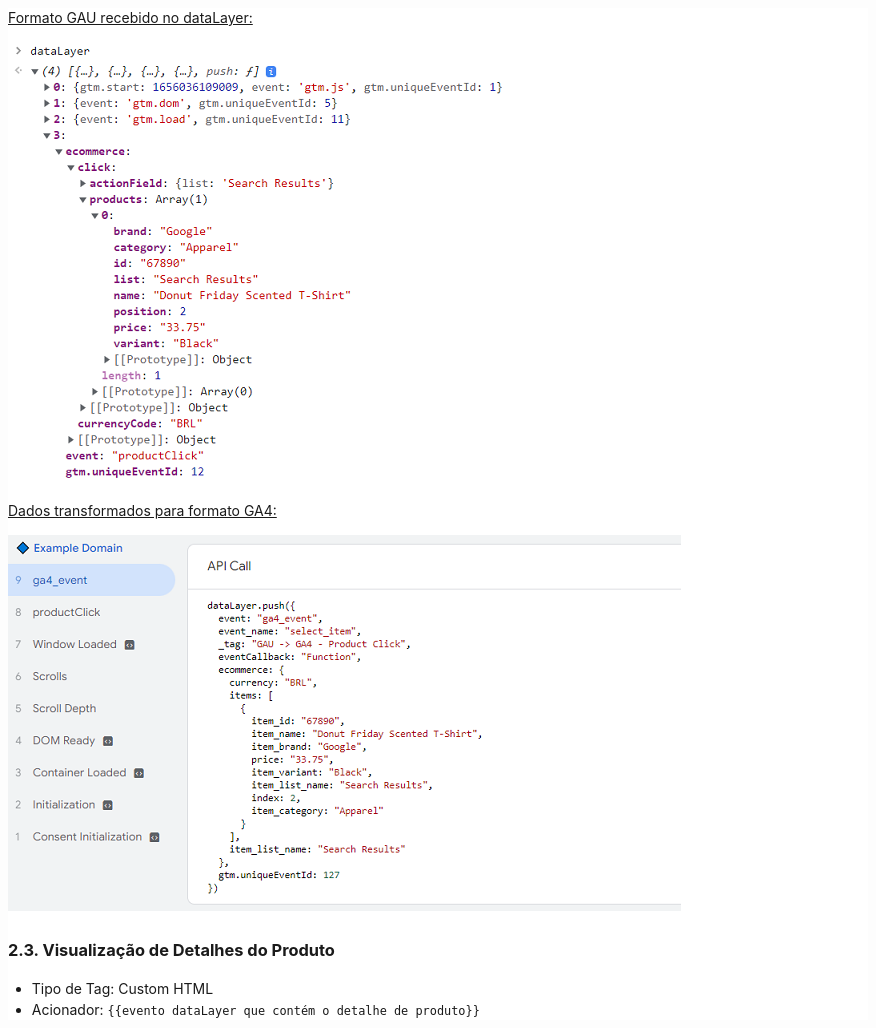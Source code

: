 <u>Formato GAU recebido no dataLayer:</u>

![Product Click Input](/documentations/images/ecommerce/productClick.png)

<u>Dados transformados para formato GA4:</u>

![Product Click Output](/documentations/images/ecommerce/productClick_out.png)

### 2.3. Visualização de Detalhes do Produto

- Tipo de Tag: Custom HTML
- Acionador: `{{evento dataLayer que contém o detalhe de produto}}`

Try it
Please copy only the lines from the one with "<u>Dados transformados para formato GA4:</u>" through the final line of the records above, both ends included.

Exercise answer
<u>Dados transformados para formato GA4:</u>

![Product Click Output](/documentations/images/ecommerce/productClick_out.png)

### 2.3. Visualização de Detalhes do Produto

- Tipo de Tag: Custom HTML
- Acionador: `{{evento dataLayer que contém o detalhe de produto}}`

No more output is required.